Find every line of the records that has "like" and return it.

+++ RECORDS SHOWN +++

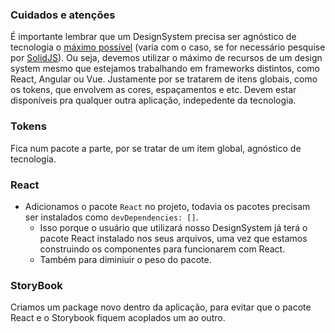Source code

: ### Cuidados e atenções

É importante lembrar que um DesignSystem precisa ser agnóstico de tecnologia o <ins>máximo possível</ins> (varia com o caso, se for necessário pesquise por [SolidJS](https://www.solidjs.com/)).
Ou seja, devemos utilizar o máximo de recursos de um design system mesmo que estejamos trabalhando em frameworks distintos, como React, Angular ou Vue. 
Justamente por se tratarem de itens globais, como os tokens, que envolvem as cores, espaçamentos e etc. Devem estar disponíveis pra qualquer outra aplicação, indepedente da tecnologia.

### Tokens
Fica num pacote a parte, por se tratar de um item global, agnóstico de tecnologia.

### React
* Adicionamos o pacote <code>React</code> no projeto, todavia os pacotes precisam ser instalados como `devDependencies: []`.
  * Isso porque o usuário que utilizará nosso DesignSystem já terá o pacote React instalado nos seus arquivos, uma vez que estamos construindo os componentes para funcionarem com React.
  * Também para diminiuir o peso do pacote.

### StoryBook
Criamos um package novo dentro da aplicação, para evitar que o pacote React e o Storybook fiquem acoplados um ao outro.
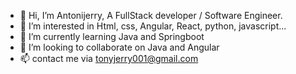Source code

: - 👋 Hi, I’m Antonijerry, A FullStack developer / Software Engineer.
- 👀 I’m interested in Html, css, Angular, React, python, javascript...
- 🌱 I’m currently learning Java and Springboot
- 💞️ I’m looking to collaborate on Java and Angular
- 📫 contact me via tonyjerry001@gmail.com

<!---
Antonijerry/Antonijerry is a ✨ special ✨ repository because its `README.md` (this file) appears on your GitHub profile.
You can click the Preview link to take a look at your changes.
--->
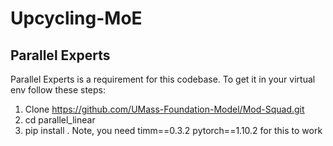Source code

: # Upcycling-MoE


## Parallel Experts
Parallel Experts is a requirement for this codebase. To get it in your virtual env follow these steps:
1. Clone https://github.com/UMass-Foundation-Model/Mod-Squad.git
2. cd parallel_linear
3. pip install .
Note, you need timm==0.3.2 pytorch==1.10.2 for this to work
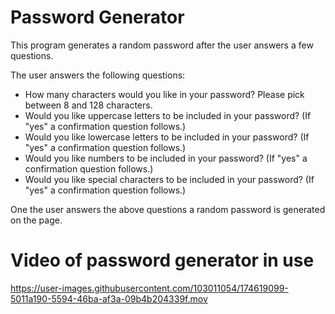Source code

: # Password Generator

This program generates a random password after the user answers a few questions.

The user answers the following questions:

* How many characters would you like in your password?  Please pick between 8 and 128 characters.
* Would you like uppercase letters to be included in your password? (If "yes" a confirmation question follows.)
* Would you like lowercase letters to be included in your password? (If "yes" a confirmation question follows.)
* Would you like numbers to be included in your password? (If "yes" a confirmation question follows.)
* Would you like special characters to be included in your password? (If "yes" a confirmation question follows.)

One the user answers the above questions a random password is generated on the page.

# Video of password generator in use



https://user-images.githubusercontent.com/103011054/174619099-5011a190-5594-46ba-af3a-09b4b204339f.mov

+++

→ ANSWER SPACE
* How many characters would you like in your password?  Please pick between 8 and 128 characters.
* Would you like uppercase letters to be included in your password? (If "yes" a confirmation question follows.)
* Would you like lowercase letters to be included in your password? (If "yes" a confirmation question follows.)
* Would you like numbers to be included in your password? (If "yes" a confirmation question follows.)
* Would you like special characters to be included in your password? (If "yes" a confirmation question follows.)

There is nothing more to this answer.